Un petit tour du monde nous explique que la biométrie est déjà utilisée dans de nombreux pays : des USA à l’Australie en passant par le Brésil et Israël qui utilise un système biométrique pour surveiller les travailleurs palestiniens qui franchissent leur frontière quotidiennement. Alors, pourquoi la France resterait-elle un pays arriéré ? Car c’est bien le message permanent de cette exposition. Un film de huit minutes met en scène deux jeunes qui débattent des avantages et des inconvénients de la biométrie. Le pro-biométrie est clairement présenté comme le personnage moderne, tandis que l’autre, qui se méfie de cette nouveauté, est un ringard doublé d’un peureux. La CNIL (Commission nationale de l’informatique et des libertés) est là pour contrôler d’éventuelles dérives, assure par exemple le moderne.

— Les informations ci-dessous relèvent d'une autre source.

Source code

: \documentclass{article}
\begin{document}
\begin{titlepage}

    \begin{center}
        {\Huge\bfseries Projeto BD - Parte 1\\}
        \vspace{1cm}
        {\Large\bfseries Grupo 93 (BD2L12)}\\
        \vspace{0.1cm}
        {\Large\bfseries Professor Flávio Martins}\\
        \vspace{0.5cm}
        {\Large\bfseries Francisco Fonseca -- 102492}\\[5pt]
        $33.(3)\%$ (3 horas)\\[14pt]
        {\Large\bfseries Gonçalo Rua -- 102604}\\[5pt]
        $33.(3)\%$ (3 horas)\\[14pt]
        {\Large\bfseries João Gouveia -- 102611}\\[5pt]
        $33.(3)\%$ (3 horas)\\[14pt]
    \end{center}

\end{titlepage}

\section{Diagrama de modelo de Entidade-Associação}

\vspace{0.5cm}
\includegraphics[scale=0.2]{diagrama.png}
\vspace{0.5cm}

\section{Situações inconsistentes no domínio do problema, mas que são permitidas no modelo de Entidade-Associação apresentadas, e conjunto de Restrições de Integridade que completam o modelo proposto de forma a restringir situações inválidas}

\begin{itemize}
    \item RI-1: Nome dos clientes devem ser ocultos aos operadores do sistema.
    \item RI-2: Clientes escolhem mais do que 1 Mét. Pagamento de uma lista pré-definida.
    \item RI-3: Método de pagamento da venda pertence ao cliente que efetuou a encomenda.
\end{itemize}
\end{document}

La CNIL cautionne évidemment cette exposition. Elle est présentée comme partenaire technique. De nombreux panneaux informatifs développent ses fonctions et ses recommandations. Pour renforcer le caractère didactique et prétendument objectif de l’exposition, on a droit à des enregistrements sonores d’opposants comme la présidente de l’association IRIS (Imaginons un réseau Internet solidaire).
Les organisateurs, qui cherchent à intéresser un public jeune, n’ont pas lésiné sur les moyens. Ils présentent un dessin animé qui est une version biométrique du Petit Chaperon rouge. Dans un monde futuriste, le petit chaperon rouge part chez sa grand-mère malade pour lui apporter des gâteaux. Le loup l’espionne. Elle démarre sa voiture avec son empreinte digitale, mais l’auto tombe en panne. Elle appelle alors une copine avec son portable digital et celle-ci arrive en un clin d’œil. Elle lui prête sa voiture biométrique : facile, elle n’a qu’à la démarrer. Et voilà le petit chaperon rouge sur la route. La jeune fille s’arrête au distributeur de billet qui l’identifie par son iris. A la boulangerie, les gâteaux défilent sur des tapis roulants. Pas besoin de la traditionnelle boulangère pour servir ; et en plus, on paye "cardless" (sans carte), biométriquement. Manque de chance, le petit chaperon rouge ne peut plus redémarrer la voiture de sa copine (eh oui, elle n’a pas son empreinte digitale sur elle !). La voilà repartie à vélo. Le loup, lui, utilise les transports en commun, plus rapides et dont l’accès est évidemment biométrique ! Il arrive avant le petit chaperon rouge chez la grand-mère et, comme dans le conte, prend sa place dans le lit. La jeune fille entre par la fenêtre puisque le système biométrique d’ouverture de la porte ne fonctionne pas. Elle réalise trop tard, grâce à une authentification ADN de la salive du loup, que ce n’est pas sa grand-mère. Mais finalement, elle tombe amoureuse de son agresseur. Happy end ! Et qu’est-ce qu’on s’amuse avec la biométrie ! Il suffit de lire les commentaires du livre d’or pour s’en rendre compte.